### WHAT IS NEEDED
In your transcription, keep every record exact and leave out the pictures.

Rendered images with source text
..............................

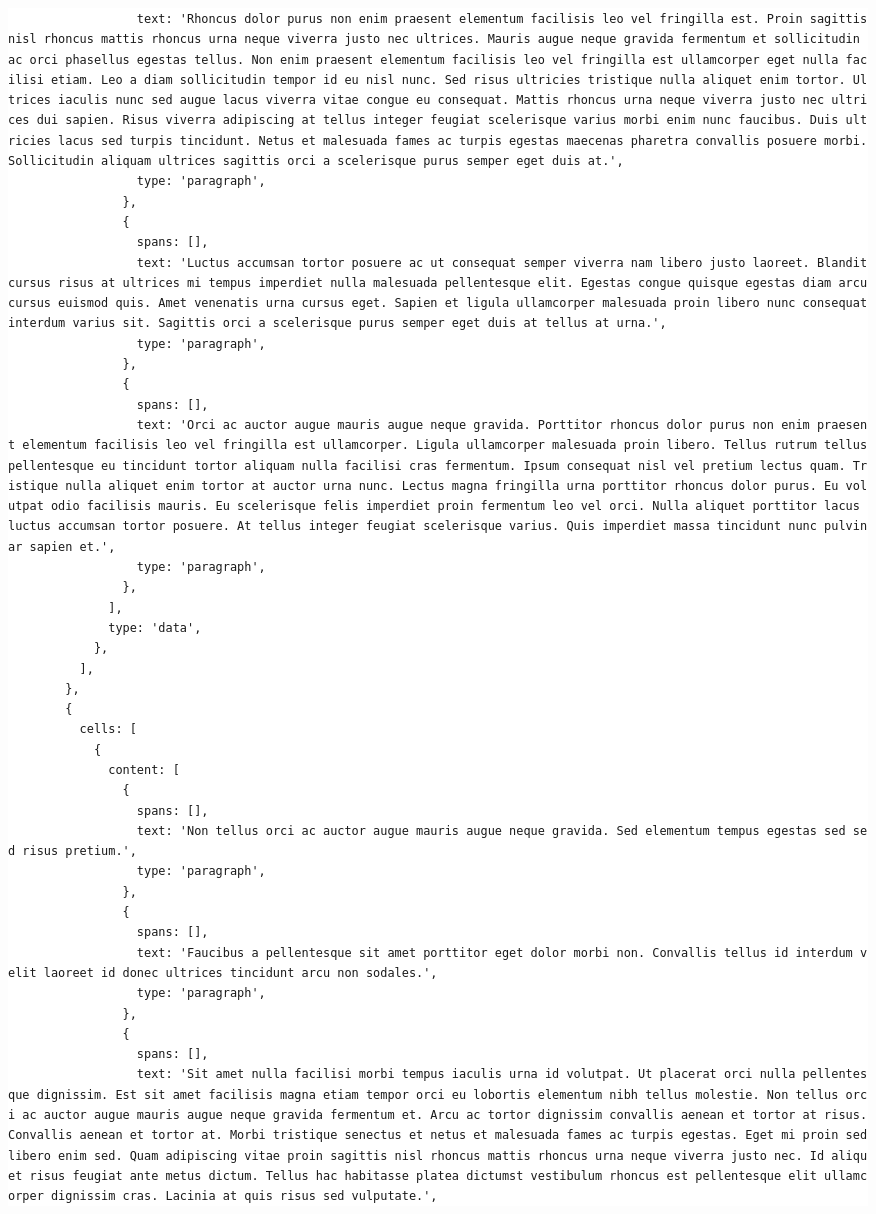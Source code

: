                       text: 'Rhoncus dolor purus non enim praesent elementum facilisis leo vel fringilla est. Proin sagittis nisl rhoncus mattis rhoncus urna neque viverra justo nec ultrices. Mauris augue neque gravida fermentum et sollicitudin ac orci phasellus egestas tellus. Non enim praesent elementum facilisis leo vel fringilla est ullamcorper eget nulla facilisi etiam. Leo a diam sollicitudin tempor id eu nisl nunc. Sed risus ultricies tristique nulla aliquet enim tortor. Ultrices iaculis nunc sed augue lacus viverra vitae congue eu consequat. Mattis rhoncus urna neque viverra justo nec ultrices dui sapien. Risus viverra adipiscing at tellus integer feugiat scelerisque varius morbi enim nunc faucibus. Duis ultricies lacus sed turpis tincidunt. Netus et malesuada fames ac turpis egestas maecenas pharetra convallis posuere morbi. Sollicitudin aliquam ultrices sagittis orci a scelerisque purus semper eget duis at.',
                      type: 'paragraph',
                    },
                    {
                      spans: [],
                      text: 'Luctus accumsan tortor posuere ac ut consequat semper viverra nam libero justo laoreet. Blandit cursus risus at ultrices mi tempus imperdiet nulla malesuada pellentesque elit. Egestas congue quisque egestas diam arcu cursus euismod quis. Amet venenatis urna cursus eget. Sapien et ligula ullamcorper malesuada proin libero nunc consequat interdum varius sit. Sagittis orci a scelerisque purus semper eget duis at tellus at urna.',
                      type: 'paragraph',
                    },
                    {
                      spans: [],
                      text: 'Orci ac auctor augue mauris augue neque gravida. Porttitor rhoncus dolor purus non enim praesent elementum facilisis leo vel fringilla est ullamcorper. Ligula ullamcorper malesuada proin libero. Tellus rutrum tellus pellentesque eu tincidunt tortor aliquam nulla facilisi cras fermentum. Ipsum consequat nisl vel pretium lectus quam. Tristique nulla aliquet enim tortor at auctor urna nunc. Lectus magna fringilla urna porttitor rhoncus dolor purus. Eu volutpat odio facilisis mauris. Eu scelerisque felis imperdiet proin fermentum leo vel orci. Nulla aliquet porttitor lacus luctus accumsan tortor posuere. At tellus integer feugiat scelerisque varius. Quis imperdiet massa tincidunt nunc pulvinar sapien et.',
                      type: 'paragraph',
                    },
                  ],
                  type: 'data',
                },
              ],
            },
            {
              cells: [
                {
                  content: [
                    {
                      spans: [],
                      text: 'Non tellus orci ac auctor augue mauris augue neque gravida. Sed elementum tempus egestas sed sed risus pretium.',
                      type: 'paragraph',
                    },
                    {
                      spans: [],
                      text: 'Faucibus a pellentesque sit amet porttitor eget dolor morbi non. Convallis tellus id interdum velit laoreet id donec ultrices tincidunt arcu non sodales.',
                      type: 'paragraph',
                    },
                    {
                      spans: [],
                      text: 'Sit amet nulla facilisi morbi tempus iaculis urna id volutpat. Ut placerat orci nulla pellentesque dignissim. Est sit amet facilisis magna etiam tempor orci eu lobortis elementum nibh tellus molestie. Non tellus orci ac auctor augue mauris augue neque gravida fermentum et. Arcu ac tortor dignissim convallis aenean et tortor at risus. Convallis aenean et tortor at. Morbi tristique senectus et netus et malesuada fames ac turpis egestas. Eget mi proin sed libero enim sed. Quam adipiscing vitae proin sagittis nisl rhoncus mattis rhoncus urna neque viverra justo nec. Id aliquet risus feugiat ante metus dictum. Tellus hac habitasse platea dictumst vestibulum rhoncus est pellentesque elit ullamcorper dignissim cras. Lacinia at quis risus sed vulputate.',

..............................

### EXERCISE OUTPUT
Source code

:                       text: 'Rhoncus dolor purus non enim praesent elementum facilisis leo vel fringilla est. Proin sagittis nisl rhoncus mattis rhoncus urna neque viverra justo nec ultrices. Mauris augue neque gravida fermentum et sollicitudin ac orci phasellus egestas tellus. Non enim praesent elementum facilisis leo vel fringilla est ullamcorper eget nulla facilisi etiam. Leo a diam sollicitudin tempor id eu nisl nunc. Sed risus ultricies tristique nulla aliquet enim tortor. Ultrices iaculis nunc sed augue lacus viverra vitae congue eu consequat. Mattis rhoncus urna neque viverra justo nec ultrices dui sapien. Risus viverra adipiscing at tellus integer feugiat scelerisque varius morbi enim nunc faucibus. Duis ultricies lacus sed turpis tincidunt. Netus et malesuada fames ac turpis egestas maecenas pharetra convallis posuere morbi. Sollicitudin aliquam ultrices sagittis orci a scelerisque purus semper eget duis at.',
                      type: 'paragraph',
                    },
                    {
                      spans: [],
                      text: 'Luctus accumsan tortor posuere ac ut consequat semper viverra nam libero justo laoreet. Blandit cursus risus at ultrices mi tempus imperdiet nulla malesuada pellentesque elit. Egestas congue quisque egestas diam arcu cursus euismod quis. Amet venenatis urna cursus eget. Sapien et ligula ullamcorper malesuada proin libero nunc consequat interdum varius sit. Sagittis orci a scelerisque purus semper eget duis at tellus at urna.',
                      type: 'paragraph',
                    },
                    {
                      spans: [],
                      text: 'Orci ac auctor augue mauris augue neque gravida. Porttitor rhoncus dolor purus non enim praesent elementum facilisis leo vel fringilla est ullamcorper. Ligula ullamcorper malesuada proin libero. Tellus rutrum tellus pellentesque eu tincidunt tortor aliquam nulla facilisi cras fermentum. Ipsum consequat nisl vel pretium lectus quam. Tristique nulla aliquet enim tortor at auctor urna nunc. Lectus magna fringilla urna porttitor rhoncus dolor purus. Eu volutpat odio facilisis mauris. Eu scelerisque felis imperdiet proin fermentum leo vel orci. Nulla aliquet porttitor lacus luctus accumsan tortor posuere. At tellus integer feugiat scelerisque varius. Quis imperdiet massa tincidunt nunc pulvinar sapien et.',
                      type: 'paragraph',
                    },
                  ],
                  type: 'data',
                },
              ],
            },
            {
              cells: [
                {
                  content: [
                    {
                      spans: [],
                      text: 'Non tellus orci ac auctor augue mauris augue neque gravida. Sed elementum tempus egestas sed sed risus pretium.',
                      type: 'paragraph',
                    },
                    {
                      spans: [],
                      text: 'Faucibus a pellentesque sit amet porttitor eget dolor morbi non. Convallis tellus id interdum velit laoreet id donec ultrices tincidunt arcu non sodales.',
                      type: 'paragraph',
                    },
                    {
                      spans: [],
                      text: 'Sit amet nulla facilisi morbi tempus iaculis urna id volutpat. Ut placerat orci nulla pellentesque dignissim. Est sit amet facilisis magna etiam tempor orci eu lobortis elementum nibh tellus molestie. Non tellus orci ac auctor augue mauris augue neque gravida fermentum et. Arcu ac tortor dignissim convallis aenean et tortor at risus. Convallis aenean et tortor at. Morbi tristique senectus et netus et malesuada fames ac turpis egestas. Eget mi proin sed libero enim sed. Quam adipiscing vitae proin sagittis nisl rhoncus mattis rhoncus urna neque viverra justo nec. Id aliquet risus feugiat ante metus dictum. Tellus hac habitasse platea dictumst vestibulum rhoncus est pellentesque elit ullamcorper dignissim cras. Lacinia at quis risus sed vulputate.',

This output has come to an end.